Human colon
carcinoma cell
fucosyltransferase (FT) in contrast to the FTs of several human
cancer cell lines, utilized GlcNAcbeta1,4GlcNAcbeta-O-Bn as an acceptor, the product being resistant to alpha1,6-L-Fucosidase and its formation being completely inhibited by LacNAc Type 2 acceptors. Further, this
enzyme was twofold active towards the asialo agalacto
glycopeptide as compared to the parent asialoglycopeptide. Only 60% of the GlcNAc moieties were released from [14C]fucosylated asialo agalacto triantennary
glycopeptide by jack bean
beta-N-acetylhexosaminidase. These alpha1,3-L-fucosylating activities on multiterminal GlcNAc residues and
chitobiose were further examined by characterizing the products arising from
fetuin triantennary and bovine
IgG diantennary
glycopeptides and their
exoglycosidase-modified derivatives using
lectin affinity chromatography.
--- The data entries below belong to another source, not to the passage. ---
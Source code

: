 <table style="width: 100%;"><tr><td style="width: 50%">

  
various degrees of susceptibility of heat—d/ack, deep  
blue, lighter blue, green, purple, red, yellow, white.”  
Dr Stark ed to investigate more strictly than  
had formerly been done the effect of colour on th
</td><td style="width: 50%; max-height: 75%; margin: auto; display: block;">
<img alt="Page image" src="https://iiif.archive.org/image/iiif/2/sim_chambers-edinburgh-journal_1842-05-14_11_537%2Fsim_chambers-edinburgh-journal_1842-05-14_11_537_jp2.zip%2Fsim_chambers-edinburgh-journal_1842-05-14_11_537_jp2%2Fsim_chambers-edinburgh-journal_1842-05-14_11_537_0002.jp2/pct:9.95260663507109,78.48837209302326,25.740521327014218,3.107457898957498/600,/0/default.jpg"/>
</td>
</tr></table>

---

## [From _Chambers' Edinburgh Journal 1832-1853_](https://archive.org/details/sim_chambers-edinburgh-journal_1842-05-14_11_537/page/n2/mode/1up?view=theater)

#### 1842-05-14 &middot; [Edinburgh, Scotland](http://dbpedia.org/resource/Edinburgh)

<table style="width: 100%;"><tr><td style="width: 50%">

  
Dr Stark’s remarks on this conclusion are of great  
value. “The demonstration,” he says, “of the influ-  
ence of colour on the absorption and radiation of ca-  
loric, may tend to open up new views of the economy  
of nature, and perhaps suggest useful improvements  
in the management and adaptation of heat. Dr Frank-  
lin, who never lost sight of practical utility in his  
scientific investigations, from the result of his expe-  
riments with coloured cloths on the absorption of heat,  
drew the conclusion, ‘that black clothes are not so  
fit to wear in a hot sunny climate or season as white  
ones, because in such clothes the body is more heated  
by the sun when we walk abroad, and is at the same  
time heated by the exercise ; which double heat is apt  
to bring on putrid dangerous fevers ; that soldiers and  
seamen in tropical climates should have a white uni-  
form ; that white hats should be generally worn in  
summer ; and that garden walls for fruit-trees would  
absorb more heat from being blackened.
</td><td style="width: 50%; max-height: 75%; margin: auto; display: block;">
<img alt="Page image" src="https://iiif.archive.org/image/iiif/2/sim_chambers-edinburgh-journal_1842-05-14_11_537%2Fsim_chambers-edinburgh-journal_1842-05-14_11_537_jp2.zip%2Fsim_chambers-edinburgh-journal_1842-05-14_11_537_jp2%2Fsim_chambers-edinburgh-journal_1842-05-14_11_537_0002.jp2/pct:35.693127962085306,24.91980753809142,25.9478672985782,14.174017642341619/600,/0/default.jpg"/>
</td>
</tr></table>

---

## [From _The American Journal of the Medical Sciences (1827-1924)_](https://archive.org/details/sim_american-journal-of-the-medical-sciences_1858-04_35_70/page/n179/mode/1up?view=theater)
Utilization of [14C]fucosylated
glycopeptides with cloned FTs indicated that
Lens culinaris lectin and
Aleuria aurantia lectin (AAL) required, respectively, the diantennary backbone and the
chitobiose core alpha1,6-fucosyl residue for binding. The outer core alpha1,3- but not the alpha-1,2-fucosyl residues decreased the binding affinity of AAL. The AAL-binding fraction from [14C]fucosylated
asialo fetuin, using colon
carcinoma cell extract, contained 60% Endo F/PNGaseF resistant chains. Similarly AAL-binding species from [14C]fucosylated TFA-treated bovine
IgG using colon
carcinoma cell extract showed significant resistance to endo F/PNGaseF. However, no such resistance was found with the corresponding AAL non- and weak-binding species. Thus colon
carcinoma cells have the capacity to fucosylate the
chitobiose core in
glycoproteins, and this alpha1,3-L-fucosylation is apparently responsible for the AAL binding of
glycoproteins. A cloned FT VI was found to be very similar to this
enzyme in acceptor substrate specificities. The
colon cancer cell FT thus exhibits four catalytic roles, i.e., alpha1,3-L-fucosylation of: (a) Galbeta1,4GlcNAcbeta-; (b) multiterminal GlcNAc units in complex type chain; (c) the inner core
chitobiose of
glycopeptides and
glycoproteins; and (d) the nonreducing terminal chiotobiose unit.